Collected data
▶

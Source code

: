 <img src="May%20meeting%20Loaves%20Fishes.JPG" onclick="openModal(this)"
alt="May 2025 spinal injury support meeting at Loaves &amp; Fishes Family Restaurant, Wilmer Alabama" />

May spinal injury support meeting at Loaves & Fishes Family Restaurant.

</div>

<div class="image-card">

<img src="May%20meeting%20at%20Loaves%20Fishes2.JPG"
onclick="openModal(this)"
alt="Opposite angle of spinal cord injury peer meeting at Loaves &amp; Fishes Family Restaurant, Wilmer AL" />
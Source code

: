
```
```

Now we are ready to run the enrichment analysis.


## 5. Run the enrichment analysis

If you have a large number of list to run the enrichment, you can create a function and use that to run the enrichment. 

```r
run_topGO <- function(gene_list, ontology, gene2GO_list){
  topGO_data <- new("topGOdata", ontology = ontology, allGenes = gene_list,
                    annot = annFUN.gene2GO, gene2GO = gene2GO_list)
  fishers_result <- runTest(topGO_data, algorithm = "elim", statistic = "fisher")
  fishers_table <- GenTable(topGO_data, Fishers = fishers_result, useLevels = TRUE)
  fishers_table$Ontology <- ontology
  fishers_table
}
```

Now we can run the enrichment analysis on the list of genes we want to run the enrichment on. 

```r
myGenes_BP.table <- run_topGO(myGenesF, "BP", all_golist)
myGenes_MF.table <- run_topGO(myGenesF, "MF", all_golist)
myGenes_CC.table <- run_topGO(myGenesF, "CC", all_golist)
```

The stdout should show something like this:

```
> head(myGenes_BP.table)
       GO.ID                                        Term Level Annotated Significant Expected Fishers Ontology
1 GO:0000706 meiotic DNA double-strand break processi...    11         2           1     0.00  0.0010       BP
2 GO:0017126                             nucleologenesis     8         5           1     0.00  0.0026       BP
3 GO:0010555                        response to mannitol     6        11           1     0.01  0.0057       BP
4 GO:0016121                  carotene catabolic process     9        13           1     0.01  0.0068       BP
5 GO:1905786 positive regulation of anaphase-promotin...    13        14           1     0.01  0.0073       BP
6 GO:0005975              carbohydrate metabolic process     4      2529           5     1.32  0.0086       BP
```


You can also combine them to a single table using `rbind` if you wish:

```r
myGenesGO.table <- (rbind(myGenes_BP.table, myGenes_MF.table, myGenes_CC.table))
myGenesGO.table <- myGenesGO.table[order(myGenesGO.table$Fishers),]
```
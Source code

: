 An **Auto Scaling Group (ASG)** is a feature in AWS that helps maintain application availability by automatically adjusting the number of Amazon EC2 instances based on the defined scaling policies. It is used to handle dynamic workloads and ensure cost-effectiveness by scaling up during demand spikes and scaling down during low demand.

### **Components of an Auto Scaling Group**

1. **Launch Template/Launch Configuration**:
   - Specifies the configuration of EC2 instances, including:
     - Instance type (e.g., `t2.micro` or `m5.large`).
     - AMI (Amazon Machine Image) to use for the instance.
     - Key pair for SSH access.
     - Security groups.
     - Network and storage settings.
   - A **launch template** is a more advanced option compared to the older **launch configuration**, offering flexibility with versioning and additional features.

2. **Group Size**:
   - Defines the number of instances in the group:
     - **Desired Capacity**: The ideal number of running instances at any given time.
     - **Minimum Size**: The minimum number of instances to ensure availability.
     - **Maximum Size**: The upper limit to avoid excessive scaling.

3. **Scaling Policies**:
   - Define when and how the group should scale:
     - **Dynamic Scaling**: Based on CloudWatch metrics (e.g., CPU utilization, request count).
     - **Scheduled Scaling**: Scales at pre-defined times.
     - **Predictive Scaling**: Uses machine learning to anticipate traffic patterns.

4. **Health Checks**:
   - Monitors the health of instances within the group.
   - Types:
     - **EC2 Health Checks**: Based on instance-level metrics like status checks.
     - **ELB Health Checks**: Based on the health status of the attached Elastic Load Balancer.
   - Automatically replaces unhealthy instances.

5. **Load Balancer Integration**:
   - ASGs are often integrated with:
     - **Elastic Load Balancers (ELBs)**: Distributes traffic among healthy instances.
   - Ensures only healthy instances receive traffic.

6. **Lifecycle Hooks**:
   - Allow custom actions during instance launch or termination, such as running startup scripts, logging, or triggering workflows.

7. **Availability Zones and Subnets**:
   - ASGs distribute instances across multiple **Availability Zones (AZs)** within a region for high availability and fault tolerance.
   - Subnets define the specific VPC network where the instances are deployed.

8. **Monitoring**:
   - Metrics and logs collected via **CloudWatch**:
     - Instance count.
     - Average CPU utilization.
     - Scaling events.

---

◀

> Problem to solve:
Whatever appears in the data above should be set down again exactly.

> Expected output:
Source code

: <img src="May%20meeting%20Loaves%20Fishes.JPG" onclick="openModal(this)"
alt="May 2025 spinal injury support meeting at Loaves &amp; Fishes Family Restaurant, Wilmer Alabama" />

May spinal injury support meeting at Loaves & Fishes Family Restaurant.

</div>

<div class="image-card">

<img src="May%20meeting%20at%20Loaves%20Fishes2.JPG"
onclick="openModal(this)"
alt="Opposite angle of spinal cord injury peer meeting at Loaves &amp; Fishes Family Restaurant, Wilmer AL" />
Source code

:
```
```

Now we are ready to run the enrichment analysis.


## 5. Run the enrichment analysis

If you have a large number of list to run the enrichment, you can create a function and use that to run the enrichment. 

```r
run_topGO <- function(gene_list, ontology, gene2GO_list){
  topGO_data <- new("topGOdata", ontology = ontology, allGenes = gene_list,
                    annot = annFUN.gene2GO, gene2GO = gene2GO_list)
  fishers_result <- runTest(topGO_data, algorithm = "elim", statistic = "fisher")
  fishers_table <- GenTable(topGO_data, Fishers = fishers_result, useLevels = TRUE)
  fishers_table$Ontology <- ontology
  fishers_table
}
```

Now we can run the enrichment analysis on the list of genes we want to run the enrichment on. 

```r
myGenes_BP.table <- run_topGO(myGenesF, "BP", all_golist)
myGenes_MF.table <- run_topGO(myGenesF, "MF", all_golist)
myGenes_CC.table <- run_topGO(myGenesF, "CC", all_golist)
```

The stdout should show something like this:

```
> head(myGenes_BP.table)
       GO.ID                                        Term Level Annotated Significant Expected Fishers Ontology
1 GO:0000706 meiotic DNA double-strand break processi...    11         2           1     0.00  0.0010       BP
2 GO:0017126                             nucleologenesis     8         5           1     0.00  0.0026       BP
3 GO:0010555                        response to mannitol     6        11           1     0.01  0.0057       BP
4 GO:0016121                  carotene catabolic process     9        13           1     0.01  0.0068       BP
5 GO:1905786 positive regulation of anaphase-promotin...    13        14           1     0.01  0.0073       BP
6 GO:0005975              carbohydrate metabolic process     4      2529           5     1.32  0.0086       BP
```


You can also combine them to a single table using `rbind` if you wish:

```r
myGenesGO.table <- (rbind(myGenes_BP.table, myGenes_MF.table, myGenes_CC.table))
myGenesGO.table <- myGenesGO.table[order(myGenesGO.table$Fishers),]
```
Source code

: An **Auto Scaling Group (ASG)** is a feature in AWS that helps maintain application availability by automatically adjusting the number of Amazon EC2 instances based on the defined scaling policies. It is used to handle dynamic workloads and ensure cost-effectiveness by scaling up during demand spikes and scaling down during low demand.

### **Components of an Auto Scaling Group**

1. **Launch Template/Launch Configuration**:
   - Specifies the configuration of EC2 instances, including:
     - Instance type (e.g., `t2.micro` or `m5.large`).
     - AMI (Amazon Machine Image) to use for the instance.
     - Key pair for SSH access.
     - Security groups.
     - Network and storage settings.
   - A **launch template** is a more advanced option compared to the older **launch configuration**, offering flexibility with versioning and additional features.

2. **Group Size**:
   - Defines the number of instances in the group:
     - **Desired Capacity**: The ideal number of running instances at any given time.
     - **Minimum Size**: The minimum number of instances to ensure availability.
     - **Maximum Size**: The upper limit to avoid excessive scaling.

3. **Scaling Policies**:
   - Define when and how the group should scale:
     - **Dynamic Scaling**: Based on CloudWatch metrics (e.g., CPU utilization, request count).
     - **Scheduled Scaling**: Scales at pre-defined times.
     - **Predictive Scaling**: Uses machine learning to anticipate traffic patterns.

4. **Health Checks**:
   - Monitors the health of instances within the group.
   - Types:
     - **EC2 Health Checks**: Based on instance-level metrics like status checks.
     - **ELB Health Checks**: Based on the health status of the attached Elastic Load Balancer.
   - Automatically replaces unhealthy instances.

5. **Load Balancer Integration**:
   - ASGs are often integrated with:
     - **Elastic Load Balancers (ELBs)**: Distributes traffic among healthy instances.
   - Ensures only healthy instances receive traffic.

6. **Lifecycle Hooks**:
   - Allow custom actions during instance launch or termination, such as running startup scripts, logging, or triggering workflows.

7. **Availability Zones and Subnets**:
   - ASGs distribute instances across multiple **Availability Zones (AZs)** within a region for high availability and fault tolerance.
   - Subnets define the specific VPC network where the instances are deployed.

8. **Monitoring**:
   - Metrics and logs collected via **CloudWatch**:
     - Instance count.
     - Average CPU utilization.
     - Scaling events.

---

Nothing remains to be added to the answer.